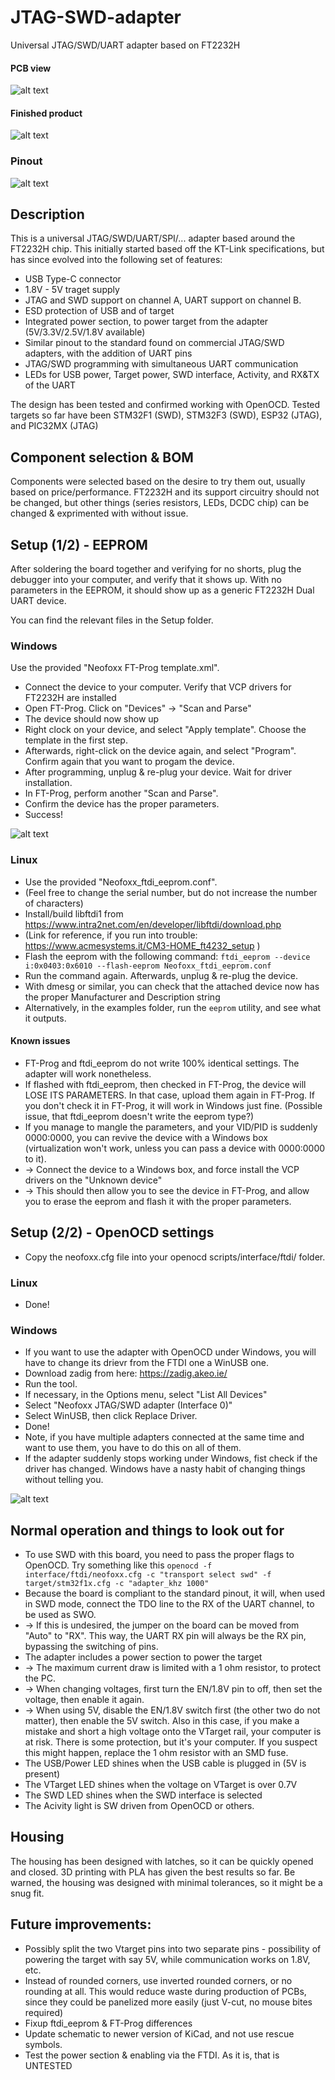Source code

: # JTAG-SWD-adapter
Universal JTAG/SWD/UART adapter based on FT2232H

#### PCB view
![alt text](Pictures/Board_view.png "PCB view")

#### Finished product
![alt text](Pictures/Board_finished.jpg "Finished view")

### Pinout
![alt text](Pictures/Pinout.png "Pinout")


## Description
This is a universal JTAG/SWD/UART/SPI/... adapter based around the FT2232H chip.
This initially started based off the KT-Link specifications, but has since evolved into the following set of features:

- USB Type-C connector
- 1.8V - 5V traget supply
- JTAG and SWD support on channel A, UART support on channel B.
- ESD protection of USB and of target
- Integrated power section, to power target from the adapter (5V/3.3V/2.5V/1.8V available)
- Similar pinout to the standard found on commercial JTAG/SWD adapters, with the addition of UART pins
- JTAG/SWD programming with simultaneous UART communication
- LEDs for USB power, Target power, SWD interface, Activity, and RX&TX of the UART


The design has been tested and confirmed working with OpenOCD.
Tested targets so far have been STM32F1 (SWD), STM32F3 (SWD), ESP32 (JTAG), and PIC32MX (JTAG)

## Component selection & BOM

Components were selected based on the desire to try them out, usually based on price/performance. FT2232H and its support circuitry should not be changed, but other things (series resistors, LEDs, DCDC chip) can be changed & exprimented with without issue.


## Setup (1/2) - EEPROM

After soldering the board together and verifying for no shorts, plug the debugger into your computer, and verify that it shows up. With no parameters in the EEPROM, it should show up as a generic FT2232H Dual UART device.

You can find the relevant files in the Setup folder.

### Windows

Use the provided "Neofoxx FT-Prog template.xml".
- Connect the device to your computer. Verify that VCP drivers for FT2232H are installed
- Open FT-Prog. Click on "Devices" -> "Scan and Parse"
- The device should now show up
- Right clock on your device, and select "Apply template". Choose the template in the first step.
- Afterwards, right-click on the device again, and select "Program". Confirm again that you want to progam the device.
- After programming, unplug & re-plug your device. Wait for driver installation.
- In FT-Prog, perform another "Scan and Parse".
- Confirm the device has the proper parameters.
- Success!

![alt text](Pictures/FT-Prog.png "FT-Prog")

### Linux

- Use the provided "Neofoxx_ftdi_eeprom.conf". 
- (Feel free to change the serial number, but do not increase the number of characters)
- Install/build libftdi1 from https://www.intra2net.com/en/developer/libftdi/download.php
- (Link for reference, if you run into trouble: https://www.acmesystems.it/CM3-HOME_ft4232_setup )
- Flash the eeprom with the following command: `ftdi_eeprom --device i:0x0403:0x6010 --flash-eeprom Neofoxx_ftdi_eeprom.conf`
- Run the command again. Afterwards, unplug & re-plug the device.
- With dmesg or similar, you can check that the attached device now has the proper Manufacturer and Description string 
- Alternatively, in the examples folder, run the `eeprom` utility, and see what it outputs.

#### Known issues

- FT-Prog and ftdi_eeprom do not write 100% identical settings. The adapter will work nonetheless.
- If flashed with ftdi_eeprom, then checked in FT-Prog, the device will LOSE ITS PARAMETERS. In that case, upload them again in FT-Prog. If you don't check it in FT-Prog, it will work in Windows just fine. (Possible issue, that ftdi_eeprom doesn't write the eeprom type?)
- If you manage to mangle the parameters, and your VID/PID is suddenly 0000:0000, you can revive the device with a Windows box (virtualization won't work, unless you can pass a device with 0000:0000 to it).
- -> Connect the device to a Windows box, and force install the VCP drivers on the "Unknown device"
- -> This should then allow you to see the device in FT-Prog, and allow you to erase the eeprom and flash it with the proper parameters.


## Setup (2/2) - OpenOCD settings

- Copy the neofoxx.cfg file into your openocd scripts/interface/ftdi/ folder.

### Linux

- Done!

### Windows

- If you want to use the adapter with OpenOCD under Windows, you will have to change its drievr from the FTDI one a WinUSB one.
- Download zadig from here: https://zadig.akeo.ie/
- Run the tool.
- If necessary, in the Options menu, select "List All Devices"
- Select "Neofoxx JTAG/SWD adapter (Interface 0)"
- Select WinUSB, then click Replace Driver.
- Done!
- Note, if you have multiple adapters connected at the same time and want to use them, you have to do this on all of them.
- If the adapter suddenly stops working under Windows, fist check if the driver has changed. Windows have a nasty habit of changing things without telling you.

![alt text](Pictures/Zadig.png "Zadig")

## Normal operation and things to look out for

- To use SWD with this board, you need to pass the proper flags to OpenOCD. Try something like this `openocd -f interface/ftdi/neofoxx.cfg -c "transport select swd" -f target/stm32f1x.cfg -c "adapter_khz 1000"`
- Because the board is compliant to the standard pinout, it will, when used in SWD mode, connect the TDO line to the RX of the UART channel, to be used as SWO.
- -> If this is undesired, the jumper on the board can be moved from "Auto" to "RX". This way, the UART RX pin will always be the RX pin, bypassing the switching of pins.
- The adapter includes a power section to power the target
- -> The maximum current draw is limited with a 1 ohm resistor, to protect the PC.
- -> When changing voltages, first turn the EN/1.8V pin to off, then set the voltage, then enable it again.
- -> When using 5V, disable the EN/1.8V switch first (the other two do not matter), then enable the 5V switch. Also in this case, if you make a mistake and short a high voltage onto the VTarget rail, your computer is at risk. There is some protection, but it's your computer. If you suspect this might happen, replace the 1 ohm resistor with an SMD fuse.
- The USB/Power LED shines when the USB cable is plugged in (5V is present)
- The VTarget LED shines when the voltage on VTarget is over 0.7V
- The SWD LED shines when the SWD interface is selected
- The Acivity light is SW driven from OpenOCD or others.

## Housing
The housing has been designed with latches, so it can be quickly opened and closed. 3D printing with PLA has given the best results so far.
Be warned, the housing was designed with minimal tolerances, so it might be a snug fit.

## Future improvements:

- Possibly split the two Vtarget pins into two separate pins - possibility of powering the target with say 5V, while communication works on 1.8V, etc.
- Instead of rounded corners, use inverted rounded corners, or no rounding at all. This would reduce waste during production of PCBs, since they could be panelized more easily (just V-cut, no mouse bites required)
- Fixup ftdi_eeprom & FT-Prog differences
- Update schematic to newer version of KiCad, and not use rescue symbols.
- Test the power section & enabling via the FTDI. As it is, that is UNTESTED

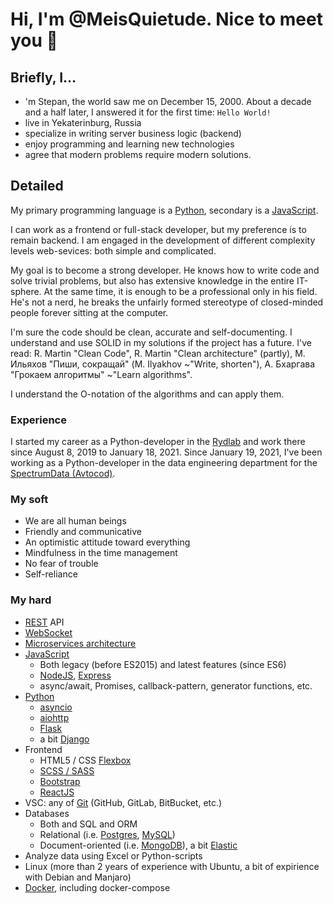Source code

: # Hi, I'm @MeisQuietude. Nice to meet you 👋

## Briefly, I...

- 'm Stepan, the world saw me on December 15, 2000. About a decade and a half later, I answered it for the first time: `Hello World!`
- live in Yekaterinburg, Russia
- specialize in writing server business logic (backend)
- enjoy programming and learning new technologies
- agree that modern problems require modern solutions.

## Detailed

My primary programming language is a [Python](https://www.python.org/), secondary is a [JavaScript](https://www.javascript.com/).

I can work as a frontend or full-stack developer, but my preference is to remain backend. I am engaged in the development of different complexity levels web-sevices: both simple and complicated.

My goal is to become a strong developer. He knows how to write code and solve trivial problems, but also has extensive knowledge in the entire IT-sphere. At the same time, it is enough to be a professional only in his field. He's not a nerd, he breaks the unfairly formed stereotype of closed-minded people forever sitting at the computer.

I'm sure the code should be clean, accurate and self-documenting. I understand and use SOLID in my solutions if the project has a future. I've read: R. Martin "Clean Code", R. Martin "Clean architecture" (partly), М. Ильяхов "Пиши, сокращай" (M. Ilyakhov ~"Write, shorten"), А. Бхаргава "Грокаем алгоритмы" ~"Learn algorithms".

I understand the O-notation of the algorithms and can apply them.

### Experience

I started my career as a Python-developer in the [Rydlab](https://www.rydlab.ru/) and work there since August 8, 2019 to January 18, 2021.
Since January 19, 2021, I've been working as a Python-developer in the data engineering department for the [SpectrumData (Avtocod)](https://avtocod.ru/).

### My soft

- We are all human beings
- Friendly and communicative
- An optimistic attitude toward everything
- Mindfulness in the time management
- No fear of trouble
- Self-reliance

### My hard

- [REST](https://en.wikipedia.org/wiki/Representational_state_transfer) API
- [WebSocket](https://en.wikipedia.org/wiki/WebSocket)
- [Microservices architecture](https://docs.microsoft.com/en-us/dotnet/architecture/microservices/architect-microservice-container-applications/microservices-architecture)
- [JavaScript](https://www.javascript.com/)
    - Both legacy (before ES2015) and latest features (since ES6)
    - [NodeJS](https://nodejs.org/), [Express](http://expressjs.com/)
    - async/await, Promises, callback-pattern, generator functions, etc.
- [Python](https://www.python.org/)
    - [asyncio](https://docs.python.org/3/library/asyncio.html)
    - [aiohttp](https://docs.aiohttp.org/en/stable/)
    - [Flask](https://flask.palletsprojects.com/)
    - a bit [Django](https://www.djangoproject.com/)
- Frontend
    - HTML5 / CSS [Flexbox](https://developer.mozilla.org/en-US/docs/Learn/CSS/CSS_layout/Flexbox)
    - [SCSS / SASS](https://sass-lang.com/)
    - [Bootstrap](https://getbootstrap.com/)
    - [ReactJS](https://reactjs.org/)
- VSC: any of [Git](https://git-scm.com/) (GitHub, GitLab, BitBucket, etc.)
- Databases
    - Both and SQL and ORM
    - Relational (i.e. [Postgres](https://www.postgresql.org/), [MySQL](https://www.mysql.com/))
    - Document-oriented (i.e. [MongoDB](https://www.mongodb.com/)), a bit [Elastic](https://www.elastic.co/)
- Analyze data using Excel or Python-scripts
- Linux (more than 2 years of experience with Ubuntu, a bit of expirience with Debian and Manjaro)
- [Docker](https://www.docker.com/), including docker-compose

============================================================

_Task statement:_ Show the lines of the records that include the string "provided".

_Response area:_
Use the provided "Neofoxx FT-Prog template.xml".
- Use the provided "Neofoxx_ftdi_eeprom.conf". 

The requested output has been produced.